Lagrange-Hamilton-series part 1 - Extrema of one-dimensional functions

Posted on Wed 02 November 2022 in maths

Motivational prelude

I like discussing problems - usually problems in theoretical classical mechanics - that require the Lagrange or Hamilton formalism for finding a solution.

This is why I decided that it might be useful to give a more thorough introduction into the topic.

Admittedly, this will be for my benefit as well, since I will have to brush up on some details.

In any case, my goal is that someone with a high-school-level math education should be able to follow my articles and get the basic gist of everything up to the point of applying this stuff.

However, I am a physicist by education and by temperament and thus, I don't promise final mathematical rigor. The result will probably be something, that you could use as a university crash course for physicists.

Minima and maxima of one-dimensional functions

We start gently with a recap of stuff that should be familiar from high school.

Suppose, we are given a function $y(x)$ and want to find the maxima and minima of this function.
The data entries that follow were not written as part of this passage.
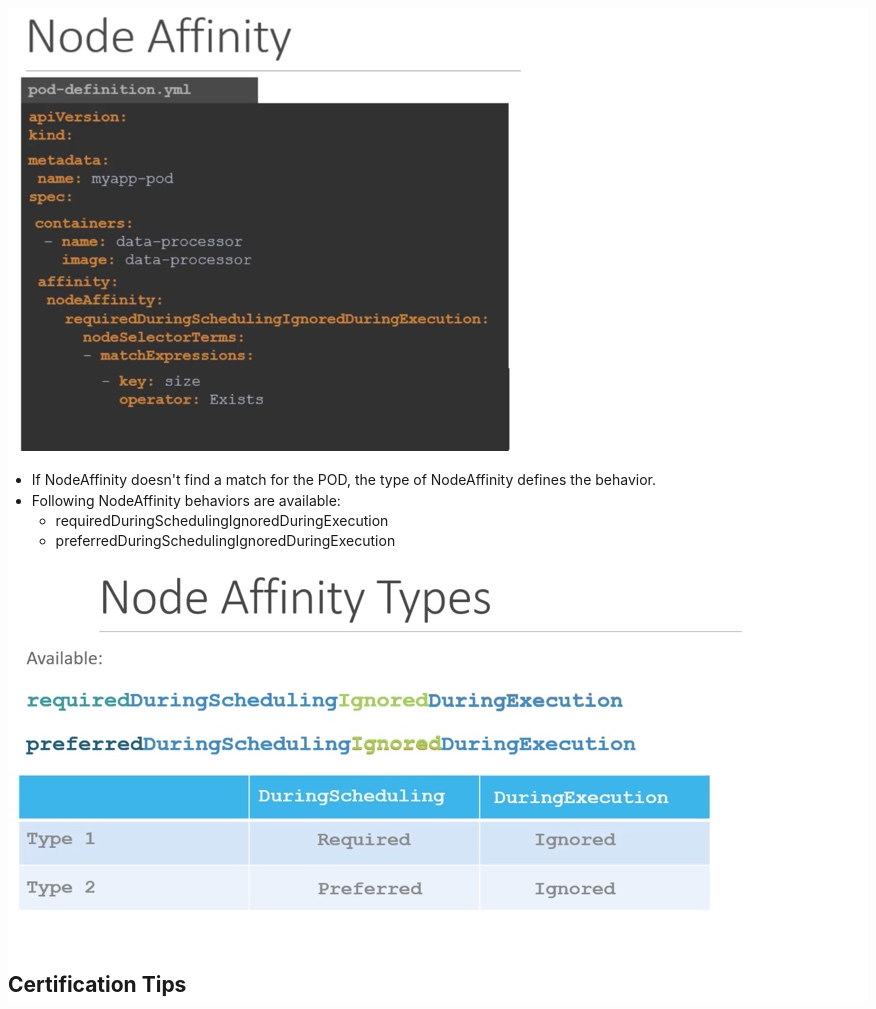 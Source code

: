 ![](58.jpg)

- If NodeAffinity doesn't find a match for the POD, the type of NodeAffinity defines the behavior.
- Following NodeAffinity behaviors are available:
  - requiredDuringSchedulingIgnoredDuringExecution
  - preferredDuringSchedulingIgnoredDuringExecution

![](59.jpg)

## Certification Tips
There are two possible scenarios to consider:

The function is minimal or maximal when $x\to\pm\infty$.
At some (or multiple) point $x=x_E$, the function has a local minimum or maximum.

Local extrema and extrema "at" $\pm\infty$

Let us have a look at the following graph.

We are shown three example functions with their (local) minima and maxima. In particular:

$$\begin{align} y_1 (x) =& \frac 1{10} \cdot \left(x + 1\right)^2 - 2\\ y_2 (x) =& 4 \cdot e^{-\frac{\left(x-1\right)^2}{4}}\\ y_3 (x) =& \sin{x} - 1\\ \end{align}$$

Some functions with their minima and maxima.

$y_1$ (red)

Our first function is a shifted and squished parabola. There is a local (and in this case also a global) minimum at $(-1,-2)$. A local maximum does not exist, but the fuction blows off to $+\infty$ when $x\to\pm\infty$.
$y_2$ (blue)

This one is a slightly scaled and shifted bell curve. Here, we see a local (and also global) maximum at $(1,4)$, while there is no local minimum. However, as $x\to\pm\infty$, the curve approaches $0$, which is, indeed an upper boundary for the function's lowest value. (A so-called infimum.)
$y_3$ (green)

Here, we have a sine function that is shifted "down" one unit.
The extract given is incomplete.